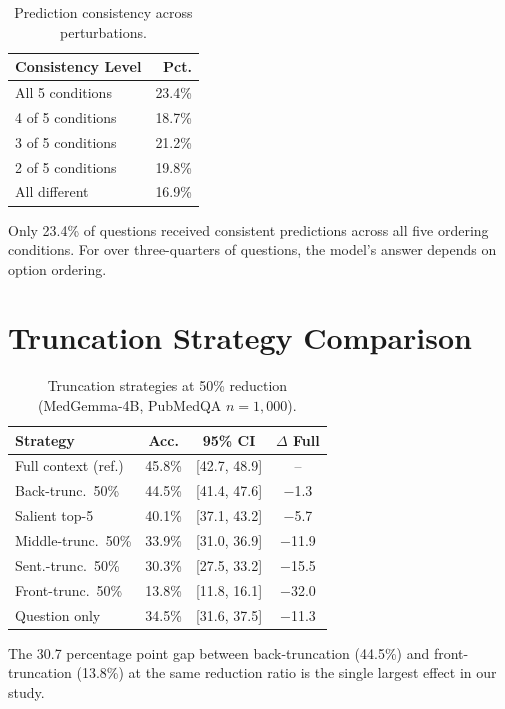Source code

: \documentclass[runningheads,a4paper]{llncs}
\begin{document}
\begin{table}[t]
\centering
\caption{Prediction consistency across perturbations.}
\label{tab:consistency}
\begin{tabular}{lr}
\toprule
\textbf{Consistency Level} & \textbf{Pct.} \\
\midrule
All 5 conditions & 23.4\% \\
4 of 5 conditions & 18.7\% \\
3 of 5 conditions & 21.2\% \\
2 of 5 conditions & 19.8\% \\
All different & 16.9\% \\
\bottomrule
\end{tabular}
\end{table}

Only 23.4\% of questions received consistent predictions across all five ordering conditions. For over three-quarters of questions, the model's answer depends on option ordering.

\section{Truncation Strategy Comparison}\label{app:trunc}

\begin{table}[t]
\centering
\caption{Truncation strategies at 50\% reduction (MedGemma-4B, PubMedQA $n{=}1{,}000$).}
\label{tab:trunc_comparison}
\begin{tabular}{lccc}
\toprule
\textbf{Strategy} & \textbf{Acc.} & \textbf{95\% CI} & \textbf{$\Delta$ Full} \\
\midrule
Full context (ref.) & 45.8\% & [42.7, 48.9] & -- \\
\midrule
Back-trunc.\ 50\% & 44.5\% & [41.4, 47.6] & $-$1.3 \\
Salient top-5 & 40.1\% & [37.1, 43.2] & $-$5.7 \\
Middle-trunc.\ 50\% & 33.9\% & [31.0, 36.9] & $-$11.9 \\
Sent.-trunc.\ 50\% & 30.3\% & [27.5, 33.2] & $-$15.5 \\
Front-trunc.\ 50\% & 13.8\% & [11.8, 16.1] & $-$32.0 \\
\midrule
Question only & 34.5\% & [31.6, 37.5] & $-$11.3 \\
\bottomrule
\end{tabular}
\end{table}

The 30.7 percentage point gap between back-truncation (44.5\%) and front-truncation (13.8\%) at the same reduction ratio is the single largest effect in our study.
\end{document}
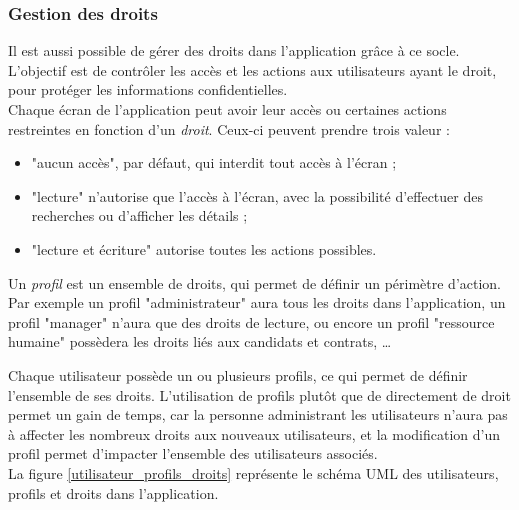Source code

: 
\subsubsection{Gestion des droits}

Il est aussi possible de gérer des droits dans l'application grâce à ce socle. L'objectif est de contrôler les accès et les actions aux utilisateurs ayant le droit, pour protéger les informations confidentielles.
\\

Chaque écran de l'application peut avoir leur accès ou certaines actions restreintes en fonction d'un \textit{droit}. Ceux-ci peuvent prendre trois valeur : 
\begin{itemize}
	\item "aucun accès", par défaut, qui interdit tout accès à l'écran ;
	\item "lecture" n'autorise que l'accès à l'écran, avec la possibilité d'effectuer des recherches ou d'afficher les détails ;
	\item "lecture et écriture" autorise toutes les actions possibles.
\end{itemize}

Un \textit{profil} est un ensemble de droits, qui permet de définir un périmètre d'action. Par exemple un profil "administrateur" aura tous les droits dans l'application, un profil "manager" n'aura que des droits de lecture, ou encore un profil "ressource humaine" possèdera les droits liés aux candidats et contrats, \ldots

Chaque utilisateur possède un ou plusieurs profils, ce qui permet de définir l'ensemble de ses droits. L'utilisation de profils plutôt que de directement de droit permet un gain de temps, car la personne administrant les utilisateurs n'aura pas à affecter les nombreux droits aux nouveaux utilisateurs, et la modification d'un profil permet d'impacter l'ensemble des utilisateurs associés.
\\

La figure \ref{utilisateur_profils_droits} représente le schéma UML des utilisateurs, profils et droits dans l'application.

WORK REQUIRED:
Each line from the one that contains "Front-trunc.\ 50\% &" down to the one that contains "Chaque écran de" is to be returned exactly as it stands above, both ends included, with pictures removed.

TASK OUTPUT:
Front-trunc.\ 50\% & 13.8\% & [11.8, 16.1] & $-$32.0 \\
\midrule
Question only & 34.5\% & [31.6, 37.5] & $-$11.3 \\
\bottomrule
\end{tabular}
\end{table}

The 30.7 percentage point gap between back-truncation (44.5\%) and front-truncation (13.8\%) at the same reduction ratio is the single largest effect in our study.
\end{document}
Source code

: 
\subsubsection{Gestion des droits}

Il est aussi possible de gérer des droits dans l'application grâce à ce socle. L'objectif est de contrôler les accès et les actions aux utilisateurs ayant le droit, pour protéger les informations confidentielles.
\\

Chaque écran de l'application peut avoir leur accès ou certaines actions restreintes en fonction d'un \textit{droit}. Ceux-ci peuvent prendre trois valeur : 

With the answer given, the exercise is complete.